Cryptocurrency

Bankman-Fried won’t face second trial on remaining charges – BusinessLine


Fallen cryptocurrency king Sam Bankman-Fried won’t face a second trial on additional charges after the co-founder of FTX was convicted of a massive fraud last month, prosecutors told a judge.

The government told US District Judge Lewis Kaplan in a letter on Friday that in the interest of expediency it would drop plans to try Bankman-Fried for conspiracy to bribe foreign officials, commit bank fraud, and operate an unlicensed money transmitting business, among other charges.
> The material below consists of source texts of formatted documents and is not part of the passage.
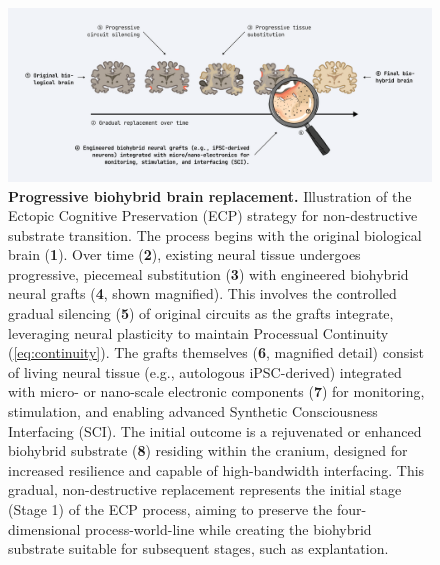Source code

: \documentclass[10pt]{article}
\begin{document}
\begin{sloppypar}
  \begin{figure}[ht]
    \centering
    \includegraphics[width=\textwidth]{figures/ecp-brain-replacement.png}
    \caption[ECP: Progressive biohybrid brain replacement]{\textbf{Progressive biohybrid brain replacement.} Illustration of the Ectopic Cognitive Preservation (ECP) strategy for non-destructive substrate transition. The process begins with the original biological brain (\textbf{1}). Over time (\textbf{2}), existing neural tissue undergoes progressive, piecemeal substitution (\textbf{3}) with engineered biohybrid neural grafts (\textbf{4}, shown magnified). This involves the controlled gradual silencing (\textbf{5}) of original circuits as the grafts integrate, leveraging neural plasticity to maintain Processual Continuity (\autoref{eq:continuity}). The grafts themselves (\textbf{6}, magnified detail) consist of living neural tissue (e.g., autologous iPSC-derived) integrated with micro- or nano-scale electronic components (\textbf{7}) for monitoring, stimulation, and enabling advanced Synthetic Consciousness Interfacing (SCI). The initial outcome is a rejuvenated or enhanced biohybrid substrate (\textbf{8}) residing within the cranium, designed for increased resilience and capable of high-bandwidth interfacing. This gradual, non-destructive replacement represents the initial stage (Stage 1) of the ECP process, aiming to preserve the four-dimensional process-world-line while creating the biohybrid substrate suitable for subsequent stages, such as explantation.}
    \label{fig:ecp-replacement}
  \end{figure}


\end{sloppypar}
\end{document}
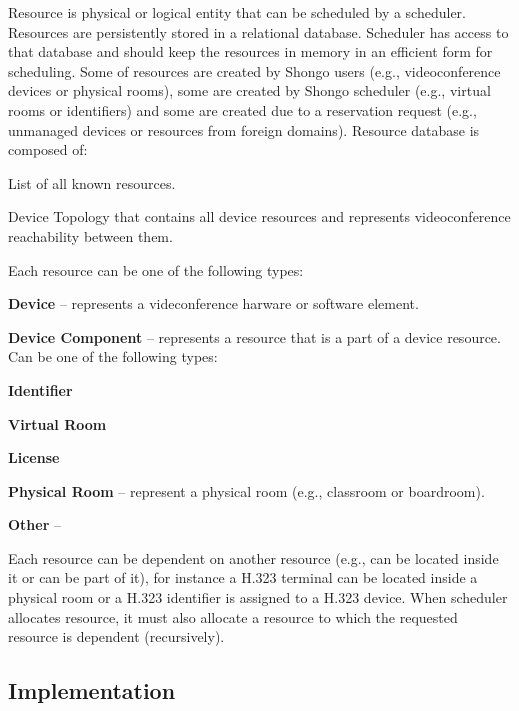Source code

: Resource is physical or logical entity that can be scheduled by a scheduler. 
Resources are persistently stored in a relational database. Scheduler has 
access to that database and should keep the resources in memory in an 
efficient form for scheduling. Some of resources are created by Shongo users 
(e.g., videoconference devices or physical rooms), some are created by Shongo 
scheduler (e.g., virtual rooms or identifiers) and some are created due to a 
reservation request (e.g., unmanaged devices or resources from foreign 
domains). Resource database is composed of:
\begin{compactenum}
\item List of all known resources.
\item Device Topology that contains all device resources and represents 
videoconference reachability between them.
\end{compactenum}
Each resource can be one of the following types:
\begin{compactenum}
\item \textbf{Device} -- represents a videconference harware or software 
  element.
\item \textbf{Device Component} -- represents a resource that is a part of a 
  device resource. Can be one of the following types:
  \begin{compactenum}
    \item \textbf{Identifier}
    \item \textbf{Virtual Room}
    \item \textbf{License} 
  \end{compactenum}
\item \textbf{Physical Room} -- represent a physical room (e.g., classroom or 
  boardroom).
\item \textbf{Other} -- 
\end{compactenum}
Each resource can be dependent on another resource (e.g., can be located 
inside it or can be part of it), for instance a H.323 terminal can be located 
inside a physical room or a H.323 identifier is assigned to a H.323 device. 
When scheduler allocates resource, it must also allocate a resource to which 
the requested resource is dependent (recursively).

\subsection{Implementation}

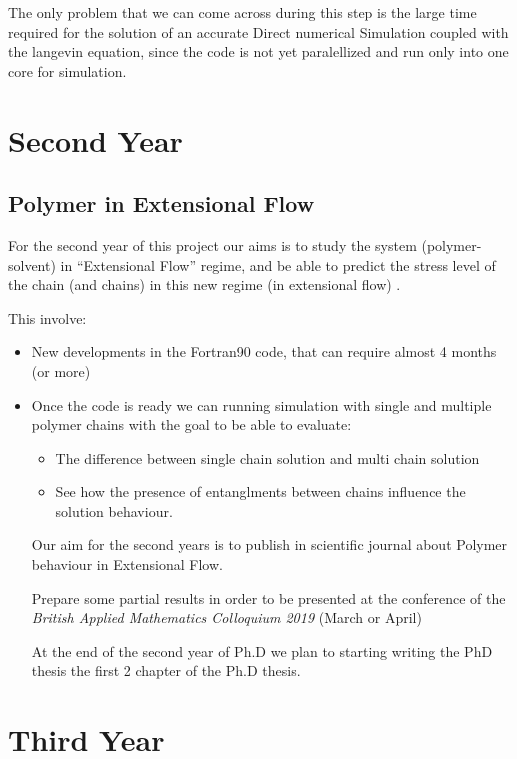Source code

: The only problem that we can come across during this step is the large time required for the solution of an accurate Direct numerical Simulation coupled with the langevin equation, since the code is not yet 
paralellized and run only into one core for simulation.




\section{Second Year}

\subsection{Polymer in Extensional Flow}

For the second year of this project our aims is to study the system (polymer-solvent) in ``Extensional Flow'' regime, and be able to predict the stress level of the chain (and chains) in this new regime (in extensional flow) . 

This involve:
\begin{itemize}

\item New developments in the Fortran90 code, that can require almost 4 months (or more)

\item Once the code is ready we can running simulation with single and multiple polymer chains with the goal to be able to evaluate:
\begin{itemize}
  \item The difference between single chain solution and multi chain solution

  \item See how the presence of entanglments between chains influence the solution behaviour.
\end{itemize}

Our aim for the second years is to publish in scientific journal about Polymer behaviour in Extensional Flow. 

Prepare some partial results in order to be presented at the conference of the \emph{British Applied Mathematics Colloquium 2019} (March or April) 

At the end of the second year of Ph.D we plan to starting writing the PhD thesis the first 2 chapter of the Ph.D thesis. 


\end{itemize}
\section{Third Year}

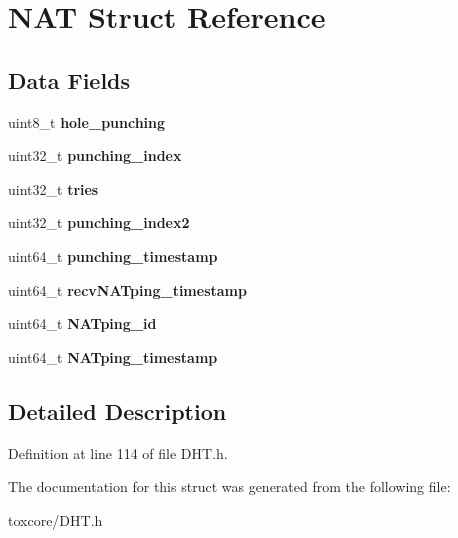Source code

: \hypertarget{struct_n_a_t}{\section{N\+A\+T Struct Reference}
\label{struct_n_a_t}
}
\subsection*{Data Fields}
\begin{DoxyCompactItemize}
\item 
\hypertarget{struct_n_a_t_a40495f11f0e91fcea43d57248e202ea3}{uint8\+\_\+t {\bfseries hole\+\_\+punching}}\label{struct_n_a_t_a40495f11f0e91fcea43d57248e202ea3}

\item 
\hypertarget{struct_n_a_t_aeb4b0f7724adb0857b15e0f34e95ecca}{uint32\+\_\+t {\bfseries punching\+\_\+index}}\label{struct_n_a_t_aeb4b0f7724adb0857b15e0f34e95ecca}

\item 
\hypertarget{struct_n_a_t_a852b5b4a6ac0e351887ab6dde3e3fcc5}{uint32\+\_\+t {\bfseries tries}}\label{struct_n_a_t_a852b5b4a6ac0e351887ab6dde3e3fcc5}

\item 
\hypertarget{struct_n_a_t_a1d36817a78a0e261e7ca0982e17aa4ee}{uint32\+\_\+t {\bfseries punching\+\_\+index2}}\label{struct_n_a_t_a1d36817a78a0e261e7ca0982e17aa4ee}

\item 
\hypertarget{struct_n_a_t_ab8cadc230283568e7aeb303691d8e374}{uint64\+\_\+t {\bfseries punching\+\_\+timestamp}}\label{struct_n_a_t_ab8cadc230283568e7aeb303691d8e374}

\item 
\hypertarget{struct_n_a_t_a237df5177fc9db865722933b5b6468ea}{uint64\+\_\+t {\bfseries recv\+N\+A\+Tping\+\_\+timestamp}}\label{struct_n_a_t_a237df5177fc9db865722933b5b6468ea}

\item 
\hypertarget{struct_n_a_t_addd9408d04ff8e05c569651b299f1b1b}{uint64\+\_\+t {\bfseries N\+A\+Tping\+\_\+id}}\label{struct_n_a_t_addd9408d04ff8e05c569651b299f1b1b}

\item 
\hypertarget{struct_n_a_t_a20937663f98914b69bb73f938deed531}{uint64\+\_\+t {\bfseries N\+A\+Tping\+\_\+timestamp}}\label{struct_n_a_t_a20937663f98914b69bb73f938deed531}

\end{DoxyCompactItemize}


\subsection{Detailed Description}


Definition at line 114 of file D\+H\+T.\+h.



The documentation for this struct was generated from the following file\+:\begin{DoxyCompactItemize}
\item 
toxcore/D\+H\+T.\+h\end{DoxyCompactItemize}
Bankman-Fried, 31, was found guilty of seven counts of fraud and conspiracy and faces the possibility of decades in prison.

Prosecutors said in the letter that the Bahamas, which extradited Bankman-Fried to face the original US charges, has yet to consent to the US going ahead with trying him on the additional charges. Such consent is required under treaty obligations but the former FTX chief executive officer launched a legal challenge in the Bahamas earlier this year, prompting the US to split the case in two.

The government said much of the evidence that would be presented at a second trial was already introduced at Bankman-Fried’s original trial and can be considered by the judge at sentencing set for March 28.

“Proceeding with sentencing in March 2024 without the delay that would be caused by a second trial would advance the public’s interest in a timely and just resolution of the case,” according to the letter.

A spokesperson for Bankman-Fried declined to comment.

Prosecutors said Bankman-Fried directed the transfer of FTX customer money into Alameda Research, an affiliated hedge fund, for risky investments, political donations and expensive real estate before both companies collapsed into bankruptcy last year.

The verdict was a big victory for Manhattan US Attorney Damian Williams in the highest-profile criminal prosecution in the crypto world, and marked a dizzying fall for Bankman-Fried from early 2022 when FTX was valued at $32 billion.